→ **Exercise aim**: Please check every line of the listing for "Vendor" and copy each line where it is found.
--*--
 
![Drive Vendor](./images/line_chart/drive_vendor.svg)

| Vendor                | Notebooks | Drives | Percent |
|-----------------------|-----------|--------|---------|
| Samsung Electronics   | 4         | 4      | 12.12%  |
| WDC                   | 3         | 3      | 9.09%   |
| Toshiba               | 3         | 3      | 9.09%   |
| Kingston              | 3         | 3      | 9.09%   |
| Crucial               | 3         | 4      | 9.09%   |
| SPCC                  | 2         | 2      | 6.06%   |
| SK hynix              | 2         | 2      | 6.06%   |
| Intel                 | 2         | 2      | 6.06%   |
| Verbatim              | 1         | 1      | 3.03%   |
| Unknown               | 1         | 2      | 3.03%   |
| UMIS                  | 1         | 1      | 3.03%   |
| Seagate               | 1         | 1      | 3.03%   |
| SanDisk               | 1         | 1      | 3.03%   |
--*--
→ **Solution for this task**:
![Drive Vendor](./images/line_chart/drive_vendor.svg)
| Vendor                | Notebooks | Drives | Percent |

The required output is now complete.